Better Call Saul Season 6, Episode 9 — Fun and Games
Last week’s episode, titled Point and Shoot, answered one of the few big mysteries left, as Better Call Saul slowly links up with the events of Breaking Bad: What will happen to Lalo Salamanca?
The brilliant cartel leader with the icy smile doesn’t appear at all in Breaking Bad, outside of one offhand mention of his name by Saul Goodman. And now we know why. In last week’s episode, Salamanca and “the chicken man” Gustavo Fring confronted each other in the latter’s unfinished, subterranean drug superlab. Fring had stashed a gun there ahead of time, suspecting the final showdown would happen there. And it did. Two men entered — and only Fring walked out.
That left Better Call Saul fans with one other huge question: What will happen to Kim Wexler?
READ MORE: Better Call Saul mid-season finale: The beginning of the end, and a shocking death
“We’re bad for each other”
Kim, of course, is neither mentioned nor seen at all in Breaking Bad, which led fans to worry that she would have to meet an untimely end in order to square that circle.
Turns out, Better Call Saul had something different, but no less heartbreaking, in mind. The events surrounding Howard, and then Kim getting pulled into Lalo’s subsequent scheming around Fring, proved too much for her. Her pained face during the law firm’s memorial gathering for Howard was a giveaway. So was the resignation in her eyes when she learned that the firm is downsizing.
So many people, in other words, pulled into a vortex of death of chaos because of Jimmy and Kim.
“You asked if you were bad for me,” Kim tells Jimmy, near the end of Fun and Games. “That’s not it. We’re bad for each other.”
Her bags are half-packed. Jimmy begs. He pleads for Kim to stay. He tries everything, even invoking the clients who need her, but Kim is unmoved. Not only is she leaving Jimmy — she’s given notice to the bar. She’s quitting law, as well.

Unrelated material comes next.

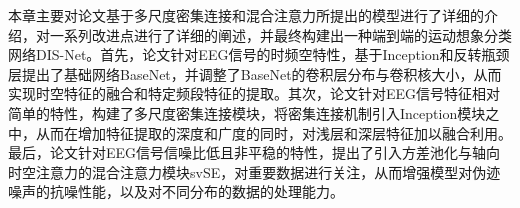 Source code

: 本章主要对论文基于多尺度密集连接和混合注意力所提出的模型进行了详细的介绍，对一系列改进点进行了详细的阐述，并最终构建出一种端到端的运动想象分类网络DIS-Net。首先，论文针对EEG信号的时频空特性，基于Inception和反转瓶颈层提出了基础网络BaseNet，并调整了BaseNet的卷积层分布与卷积核大小，从而实现时空特征的融合和特定频段特征的提取。其次，论文针对EEG信号特征相对简单的特性，构建了多尺度密集连接模块，将密集连接机制引入Inception模块之中，从而在增加特征提取的深度和广度的同时，对浅层和深层特征加以融合利用。最后，论文针对EEG信号信噪比低且非平稳的特性，提出了引入方差池化与轴向时空注意力的混合注意力模块svSE，对重要数据进行关注，从而增强模型对伪迹噪声的抗噪性能，以及对不同分布的数据的处理能力。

Kim’s confession about why she stayed too long with Jimmy is also emotionally devastating. Through her tears, she tells him: “I was having too much fun.”
Four more episodes of Better Call Saul
Rhea Seehorn, the actress who plays Kim, has always been fantastic. But her performance in Fun and Games was simply off-the-charts sublime. Hopefully, we haven’t seen the last of her character. As for Jimmy, that boy moves on fast. By the end of the episode, he’s already tricked out his house in icky Saul Goodman-style. We see him threatening to sue people right and left, refusing to pay bills he dislikes, and waking up in his bed next to random women.
The four remaining episodes of Better Call Saul, meanwhile, will continue to arrive weekly. Every Monday, until the series finale on August 15. Among the remaining orders of business:
- Walter White and Jesse Pinkman will definitely make an appearance of some kind.
- Carol Burnett has been cast as a character that we’ll meet in the remaining episodes.
- The post-Breaking Bad flash-forward that we saw at the beginning of Better Call Saul — of an incognito “Saul” managing a Cinnabon — will no doubt also be important. Who knows, perhaps he could reunite with Kim as part of that storyline, since they’d both be beyond their law careers at that point.